A 15ª edição do Encontro Estadual das Lideranças Femininas Cooperativistas foi realizada, na tarde de sexta-feira (25/09), trazendo novidades e atraindo grande público. Desta vez, foi promovido pelo Sistema Ocepar, por meio do Sescoop/PR, em formato virtual, transmitido pelo canal da entidade no Youtube, na TV Paraná Cooperativo, o que possibilitou reunir até 768 espectadores, quase três vezes mais que o evento realizado em 2019, que contabilizou a participação presencial de 270 mulheres em Marechal Cândido Rondon, no Oeste do Paraná.
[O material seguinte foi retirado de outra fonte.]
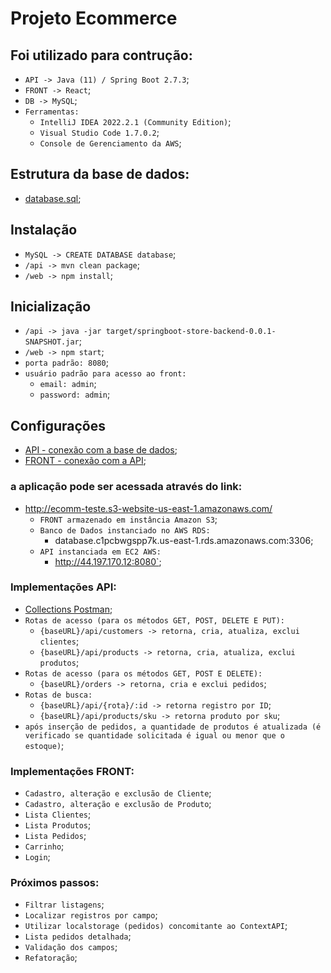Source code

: # Projeto Ecommerce

## Foi utilizado para contrução:
- `API -> Java (11) / Spring Boot 2.7.3`;
- `FRONT -> React`;
- `DB -> MySQL`;
- `Ferramentas:`
    - `IntelliJ IDEA 2022.2.1 (Community Edition)`;
    - `Visual Studio Code 1.7.0.2`;
    - `Console de Gerenciamento da AWS`;

## Estrutura da base de dados:
- [database.sql](https://github.com/rtof83/ecommerce-java-react/blob/main/samples/database.sql);


## Instalação
- `MySQL -> CREATE DATABASE database`;
- `/api -> mvn clean package`;
- `/web -> npm install`;

## Inicialização
- `/api -> java -jar target/springboot-store-backend-0.0.1-SNAPSHOT.jar`;
- `/web -> npm start`;
- `porta padrão: 8080`;
- `usuário padrão para acesso ao front:`
    - `email: admin`;
    - `password: admin`;

## Configurações
- [API - conexão com a base de dados](https://github.com/rtof83/ecommerce-java-react/blob/main/api/src/main/resources/application.properties);
- [FRONT - conexão com a API](https://github.com/rtof83/ecommerce-java-react/blob/main/web/src/api.js);

### a aplicação pode ser acessada através do link:
- http://ecomm-teste.s3-website-us-east-1.amazonaws.com/
    - `FRONT armazenado em instância Amazon S3`;
    - `Banco de Dados instanciado no AWS RDS:`
        - database.c1pcbwgspp7k.us-east-1.rds.amazonaws.com:3306;
    - `API instanciada em EC2 AWS:`
        - http://44.197.170.12:8080`;

### Implementações API:
- [Collections Postman](https://github.com/rtof83/ecommerce-java-react/blob/main/samples/ecommerce.postman_collection.json);
- `Rotas de acesso (para os métodos GET, POST, DELETE E PUT):`
    - `{baseURL}/api/customers -> retorna, cria, atualiza, exclui clientes`;
    - `{baseURL}/api/products -> retorna, cria, atualiza, exclui produtos`;
- `Rotas de acesso (para os métodos GET, POST E DELETE):`
    - `{baseURL}/orders -> retorna, cria e exclui pedidos`;
- `Rotas de busca:`
    - `{baseURL}/api/{rota}/:id -> retorna registro por ID`;
    - `{baseURL}/api/products/sku -> retorna produto por sku`;
- `após inserção de pedidos, a quantidade de produtos é atualizada (é verificado se quantidade solicitada é igual ou menor que o estoque)`;

### Implementações FRONT:
- `Cadastro, alteração e exclusão de Cliente`;
- `Cadastro, alteração e exclusão de Produto`;
- `Lista Clientes`;
- `Lista Produtos`;
- `Lista Pedidos`;
- `Carrinho`;
- `Login`;

### Próximos passos:
- `Filtrar listagens`;
- `Localizar registros por campo`;
- `Utilizar localstorage (pedidos) concomitante ao ContextAPI`;
- `Lista pedidos detalhada`;
- `Validação dos campos`;
- `Refatoração`;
Também ganhou um novo nome: Cooper Líder Feminino, em substituição ao Elicoop Feminino, e uma nova identidade visual. “As mudanças foram significativas e necessárias para acompanhar esses novos tempos”, ressaltou a analista do Sescoop/PR, Eliane Lourenço Goulart Festa, coordenadora do evento.
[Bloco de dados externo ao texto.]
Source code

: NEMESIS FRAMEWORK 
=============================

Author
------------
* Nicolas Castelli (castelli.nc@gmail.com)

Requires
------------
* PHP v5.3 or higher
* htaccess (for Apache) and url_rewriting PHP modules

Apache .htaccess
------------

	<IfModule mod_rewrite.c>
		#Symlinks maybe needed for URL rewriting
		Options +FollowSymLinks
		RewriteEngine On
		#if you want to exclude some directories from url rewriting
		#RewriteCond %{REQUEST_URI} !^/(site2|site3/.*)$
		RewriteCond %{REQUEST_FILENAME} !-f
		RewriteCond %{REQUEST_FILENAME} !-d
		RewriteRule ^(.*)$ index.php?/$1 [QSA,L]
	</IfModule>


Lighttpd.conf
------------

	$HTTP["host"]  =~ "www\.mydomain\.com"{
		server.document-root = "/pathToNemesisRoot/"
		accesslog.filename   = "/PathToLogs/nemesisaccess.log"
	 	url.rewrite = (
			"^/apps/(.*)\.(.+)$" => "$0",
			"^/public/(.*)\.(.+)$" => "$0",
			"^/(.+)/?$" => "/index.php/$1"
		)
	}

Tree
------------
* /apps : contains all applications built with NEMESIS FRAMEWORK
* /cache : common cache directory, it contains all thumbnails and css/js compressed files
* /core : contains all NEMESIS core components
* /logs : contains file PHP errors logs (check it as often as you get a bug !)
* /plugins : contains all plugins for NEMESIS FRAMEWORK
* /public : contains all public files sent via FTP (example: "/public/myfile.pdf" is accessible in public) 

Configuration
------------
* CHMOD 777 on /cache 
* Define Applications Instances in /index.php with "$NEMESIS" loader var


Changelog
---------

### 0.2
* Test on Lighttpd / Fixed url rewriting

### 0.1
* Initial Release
Protagonismo feminino - Repaginado, o Encontro preservou sua essência e as mulheres foram as protagonistas da programação. Elas representam atualmente 45% da força de trabalho e 54% do quadro de cooperados do cooperativismo paranaense. Além disso, há 96 conselheiras fiscais, 76 integrantes em diretorias e 11 mulheres atuando como presidentes, no comando de cooperativas no Paraná. “Comparativamente, ainda é um número baixo, mas que vem evoluindo com o trabalho que as cooperativas e o Sistema Ocepar vêm realizando para promover o desenvolvimento, a valorização e o reconhecimento do público feminino”, frisou a analista do Sescoop/PR, Mariana Balthazar, que conduziu o Cooper Líder Feminino juntamente com o superintendente do Sescoop/PR, Leonardo Boesche.
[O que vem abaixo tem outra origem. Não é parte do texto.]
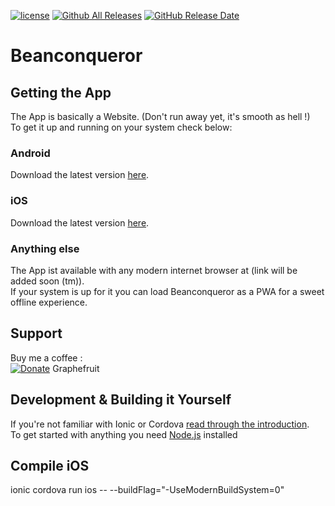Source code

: [![license](https://img.shields.io/badge/license-GPL%203.0-brightgreen.svg)](https://www.gnu.org/licenses/gpl-3.0.en.html) [![Github All Releases](https://img.shields.io/github/downloads/graphefruit/beanconqueror/total.svg)](https://github.com/graphefruit/beanconqueror/releases) [![GitHub Release Date](https://img.shields.io/github/release-date/graphefruit/beanconqueror.svg)](https://github.com/graphefruit/beanconqueror/releases)
# Beanconqueror
## Getting the App
The App is basically a Website. (Don't run away yet, it's smooth as hell !)  
To get it up and running on your system check below:
### Android
Download the latest version [here](https://play.google.com/store/apps/details?id=com.beanconqueror.app).  
### iOS
Download the latest version [here](https://apps.apple.com/de/app/beanconqueror/id1445297158).
### Anything else
The App ist available with any modern internet browser at (link will be added soon (tm)).  
If your system is up for it you can load Beanconqueror as a PWA for a sweet offline experience.

## Support
Buy me a coffee :  
[![Donate](https://img.shields.io/badge/Donate-PayPal-green.svg)](https://www.paypal.me/LarsSaalbach) Graphefruit

## Development & Building it Yourself

If you're not familiar with Ionic or Cordova [read through the introduction](http://ionicframework.com/docs/intro/installation/).  
To get started with anything you need [Node.js](https://nodejs.org/en/download/) installed


## Compile iOS
ionic cordova run ios -- --buildFlag="-UseModernBuildSystem=0"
Abertura - O Encontro Virtual das Lideranças Femininas Cooperativistas foi aberto oficialmente pelo presidente do Sistema Ocepar, José Roberto Ricken. Ele falou sobre o momento vivenciado com a pandemia do novo coronavírus, os desafios enfrentados dentro dessa nova realidade, as oportunidades que o cooperativismo não pode perder e a importância da liderança feminina. De acordo com Ricken, a entidade teve que se adaptar aos novos tempos e, desde que o isolamento social foi implantado como medida sanitária para evitar a propagação da Covid-19, todas as atividades estão sendo realizadas virtualmente com a preocupação de atender as demandas do setor. “Nós nos replanejamos, nos reinventamos, e hoje realizamos a 155ª reunião gerencial para nós conduzirmos de uma forma diferenciada o trabalho que está sob a nossa responsabilidade”, frisou. “O momento é inusitado, ninguém poderia imaginar, lá em março, que nós estaríamos na situação que estamos hoje”, afirmou.

Consequências - “Ninguém vai ficar imune às consequências desse momento. Pessoas e empresas vão ser afetadas de forma direta ou indireta. Nós do cooperativismo, que temos excelência em atividades essenciais, seja no agro, no crédito, na saúde, no transporte ou no trabalho, não tivemos alternativa. Nós não paramos. Não porque não quiséssemos ou não fosse necessário. Mas imaginem só se nós parássemos as nossas atividades, o que aconteceria com a sociedade?”, questionou. O presidente do Sistema Ocepar citou o exemplo da avicultura. “Nós abatemos por dia o equivalente a 2,5 milhões de aves. Para isso, é necessário ter alojado no campo 100 milhões de aves. E elas ficam entre 40 e 45 dias no campo até ir para o abate, precisam ser alimentadas todos os dias, ou melhor, todas as horas. Não há como parar”. Também destacou as atividades dos ramos transporte, crédito e saúde. “Se tem alguém que temos que reverenciar nesse momento são os profissionais da saúde, que estão se colocando em risco para atender as pessoas. São os nossos heróis”, enfatizou.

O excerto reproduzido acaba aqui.